DATA EXCERPTS: Begin

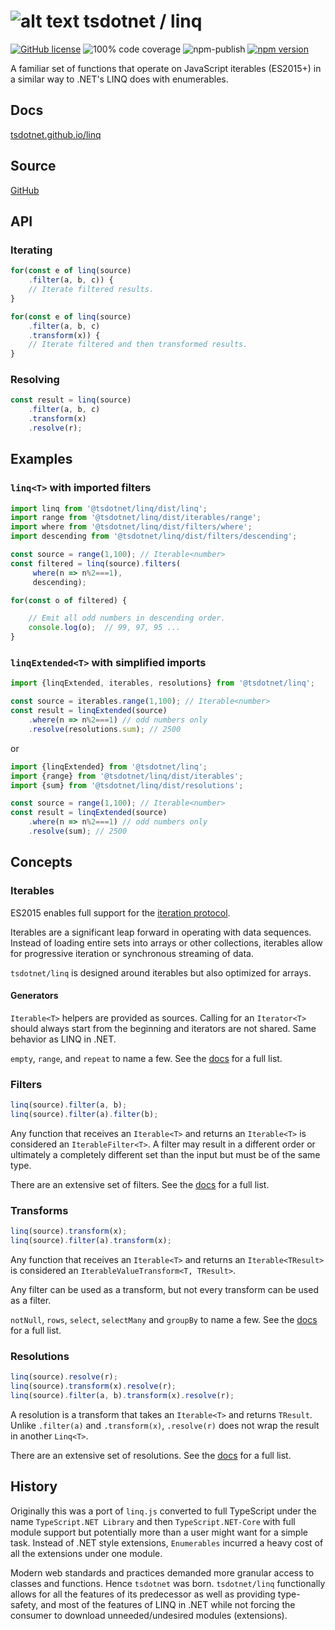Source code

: # ![alt text](https://avatars1.githubusercontent.com/u/64487547?s=30 "tsdotnet") tsdotnet / linq

[![GitHub license](https://img.shields.io/badge/license-MIT-blue.svg?style=flat-square)](https://github.com/tsdotnet/linq/blob/master/LICENSE)
![100% code coverage](https://img.shields.io/badge/coverage-100%25-green)
![npm-publish](https://github.com/tsdotnet/linq/workflows/npm-publish/badge.svg)
[![npm version](https://img.shields.io/npm/v/@tsdotnet/linq.svg?style=flat-square)](https://www.npmjs.com/package/@tsdotnet/linq)

A familiar set of functions that operate on JavaScript iterables (ES2015+) in a similar way to .NET's LINQ does with enumerables.

## Docs

[tsdotnet.github.io/linq](https://tsdotnet.github.io/linq/)

## Source

[GitHub](https://github.com/tsdotnet/linq)

## API

### Iterating

```typescript
for(const e of linq(source)
    .filter(a, b, c)) {
    // Iterate filtered results.
}
```

```typescript
for(const e of linq(source)
    .filter(a, b, c)
    .transform(x)) {
    // Iterate filtered and then transformed results.
}
```

### Resolving

```typescript
const result = linq(source)
    .filter(a, b, c)
    .transform(x)
    .resolve(r);
```

## Examples

### `linq<T>` with imported filters

```typescript
import linq from '@tsdotnet/linq/dist/linq';
import range from '@tsdotnet/linq/dist/iterables/range';
import where from '@tsdotnet/linq/dist/filters/where';
import descending from '@tsdotnet/linq/dist/filters/descending';

const source = range(1,100); // Iterable<number>
const filtered = linq(source).filters(
     where(n => n%2===1),
     descending);

for(const o of filtered) {

    // Emit all odd numbers in descending order.
    console.log(o);  // 99, 97, 95 ...
}
```

### `linqExtended<T>` with simplified imports

```typescript
import {linqExtended, iterables, resolutions} from '@tsdotnet/linq';

const source = iterables.range(1,100); // Iterable<number>
const result = linqExtended(source)
    .where(n => n%2===1) // odd numbers only
    .resolve(resolutions.sum); // 2500
```

or

```typescript
import {linqExtended} from '@tsdotnet/linq';
import {range} from '@tsdotnet/linq/dist/iterables';
import {sum} from '@tsdotnet/linq/dist/resolutions';

const source = range(1,100); // Iterable<number>
const result = linqExtended(source)
    .where(n => n%2===1) // odd numbers only
    .resolve(sum); // 2500
```

## Concepts

### Iterables

ES2015 enables full support for the [iteration protocol](https://developer.mozilla.org/en-US/docs/Web/JavaScript/Reference/Iteration_protocols).

Iterables are a significant leap forward in operating with data sequences.
Instead of loading entire sets into arrays or other collections, iterables allow for progressive iteration or synchronous streaming of data.

`tsdotnet/linq` is designed around iterables but also optimized for arrays.

#### Generators

`Iterable<T>` helpers are provided as sources.  Calling for an `Iterator<T>` should always start from the beginning and iterators are not shared.  Same behavior as LINQ in .NET.

`empty`, `range`, and `repeat` to name a few.
See the [docs](https://tsdotnet.github.io/linq/modules/iterables.html) for a full list.

### Filters

```typescript
linq(source).filter(a, b);
linq(source).filter(a).filter(b);
```

Any function that receives an `Iterable<T>` and returns an `Iterable<T>` is considered an
`IterableFilter<T>`.  A filter may result in a different order or ultimately a completely different set than the input but must be of the same type.

There are an extensive set of filters.
See the [docs](https://tsdotnet.github.io/linq/modules/filters.html) for a full list.

### Transforms

```typescript
linq(source).transform(x);
linq(source).filter(a).transform(x);
```

Any function that receives an `Iterable<T>` and returns an `Iterable<TResult>` is considered an
`IterableValueTransform<T, TResult>`.

Any filter can be used as a transform, but not every transform can be used as a filter.

`notNull`, `rows`, `select`, `selectMany` and `groupBy` to name a few.
See the [docs](https://tsdotnet.github.io/linq/modules/transforms.html) for a full list.

### Resolutions

```typescript
linq(source).resolve(r);
linq(source).transform(x).resolve(r);
linq(source).filter(a, b).transform(x).resolve(r);
```

A resolution is a transform that takes an `Iterable<T>` and returns `TResult`.
Unlike `.filter(a)` and `.transform(x)`, `.resolve(r)` does not wrap the result in another `Linq<T>`.

There are an extensive set of resolutions.
See the [docs](https://tsdotnet.github.io/linq/modules/resolutions.html) for a full list.

## History

Originally this was a port of `linq.js` converted to full TypeScript under the name `TypeScript.NET Library` and then `TypeScript.NET-Core` with full module support but potentially more than a user might want for a simple task.  Instead of .NET style extensions, `Enumerables` incurred a heavy cost of all the extensions under one module.

Modern web standards and practices demanded more granular access to classes and functions.  Hence `tsdotnet` was born.  `tsdotnet/linq` functionally allows for all the features of its predecessor as well as providing type-safety, and most of the features of LINQ in .NET while not forcing the consumer to download unneeded/undesired modules (extensions).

DATA EXCERPTS: End

WHAT IS EXPECTED
Every entry should be written out word for word, except for its pictures.

ANSWER AREA
Source code

: # ![alt text](https://avatars1.githubusercontent.com/u/64487547?s=30 "tsdotnet") tsdotnet / linq

[![GitHub license](https://img.shields.io/badge/license-MIT-blue.svg?style=flat-square)](https://github.com/tsdotnet/linq/blob/master/LICENSE)
![100% code coverage](https://img.shields.io/badge/coverage-100%25-green)
![npm-publish](https://github.com/tsdotnet/linq/workflows/npm-publish/badge.svg)
[![npm version](https://img.shields.io/npm/v/@tsdotnet/linq.svg?style=flat-square)](https://www.npmjs.com/package/@tsdotnet/linq)

A familiar set of functions that operate on JavaScript iterables (ES2015+) in a similar way to .NET's LINQ does with enumerables.

## Docs

[tsdotnet.github.io/linq](https://tsdotnet.github.io/linq/)

## Source

[GitHub](https://github.com/tsdotnet/linq)

## API

### Iterating

```typescript
for(const e of linq(source)
    .filter(a, b, c)) {
    // Iterate filtered results.
}
```

```typescript
for(const e of linq(source)
    .filter(a, b, c)
    .transform(x)) {
    // Iterate filtered and then transformed results.
}
```

### Resolving

```typescript
const result = linq(source)
    .filter(a, b, c)
    .transform(x)
    .resolve(r);
```

## Examples

### `linq<T>` with imported filters

```typescript
import linq from '@tsdotnet/linq/dist/linq';
import range from '@tsdotnet/linq/dist/iterables/range';
import where from '@tsdotnet/linq/dist/filters/where';
import descending from '@tsdotnet/linq/dist/filters/descending';

const source = range(1,100); // Iterable<number>
const filtered = linq(source).filters(
     where(n => n%2===1),
     descending);

for(const o of filtered) {

    // Emit all odd numbers in descending order.
    console.log(o);  // 99, 97, 95 ...
}
```

### `linqExtended<T>` with simplified imports

```typescript
import {linqExtended, iterables, resolutions} from '@tsdotnet/linq';

const source = iterables.range(1,100); // Iterable<number>
const result = linqExtended(source)
    .where(n => n%2===1) // odd numbers only
    .resolve(resolutions.sum); // 2500
```

or

```typescript
import {linqExtended} from '@tsdotnet/linq';
import {range} from '@tsdotnet/linq/dist/iterables';
import {sum} from '@tsdotnet/linq/dist/resolutions';

const source = range(1,100); // Iterable<number>
const result = linqExtended(source)
    .where(n => n%2===1) // odd numbers only
    .resolve(sum); // 2500
```

## Concepts

### Iterables

ES2015 enables full support for the [iteration protocol](https://developer.mozilla.org/en-US/docs/Web/JavaScript/Reference/Iteration_protocols).

Iterables are a significant leap forward in operating with data sequences.
Instead of loading entire sets into arrays or other collections, iterables allow for progressive iteration or synchronous streaming of data.

`tsdotnet/linq` is designed around iterables but also optimized for arrays.

#### Generators

`Iterable<T>` helpers are provided as sources.  Calling for an `Iterator<T>` should always start from the beginning and iterators are not shared.  Same behavior as LINQ in .NET.

`empty`, `range`, and `repeat` to name a few.
See the [docs](https://tsdotnet.github.io/linq/modules/iterables.html) for a full list.

### Filters

```typescript
linq(source).filter(a, b);
linq(source).filter(a).filter(b);
```

Any function that receives an `Iterable<T>` and returns an `Iterable<T>` is considered an
`IterableFilter<T>`.  A filter may result in a different order or ultimately a completely different set than the input but must be of the same type.

There are an extensive set of filters.
See the [docs](https://tsdotnet.github.io/linq/modules/filters.html) for a full list.

### Transforms

```typescript
linq(source).transform(x);
linq(source).filter(a).transform(x);
```

Any function that receives an `Iterable<T>` and returns an `Iterable<TResult>` is considered an
`IterableValueTransform<T, TResult>`.

Any filter can be used as a transform, but not every transform can be used as a filter.

`notNull`, `rows`, `select`, `selectMany` and `groupBy` to name a few.
See the [docs](https://tsdotnet.github.io/linq/modules/transforms.html) for a full list.

### Resolutions

```typescript
linq(source).resolve(r);
linq(source).transform(x).resolve(r);
linq(source).filter(a, b).transform(x).resolve(r);
```

A resolution is a transform that takes an `Iterable<T>` and returns `TResult`.
Unlike `.filter(a)` and `.transform(x)`, `.resolve(r)` does not wrap the result in another `Linq<T>`.

There are an extensive set of resolutions.
See the [docs](https://tsdotnet.github.io/linq/modules/resolutions.html) for a full list.

## History

Originally this was a port of `linq.js` converted to full TypeScript under the name `TypeScript.NET Library` and then `TypeScript.NET-Core` with full module support but potentially more than a user might want for a simple task.  Instead of .NET style extensions, `Enumerables` incurred a heavy cost of all the extensions under one module.

Modern web standards and practices demanded more granular access to classes and functions.  Hence `tsdotnet` was born.  `tsdotnet/linq` functionally allows for all the features of its predecessor as well as providing type-safety, and most of the features of LINQ in .NET while not forcing the consumer to download unneeded/undesired modules (extensions).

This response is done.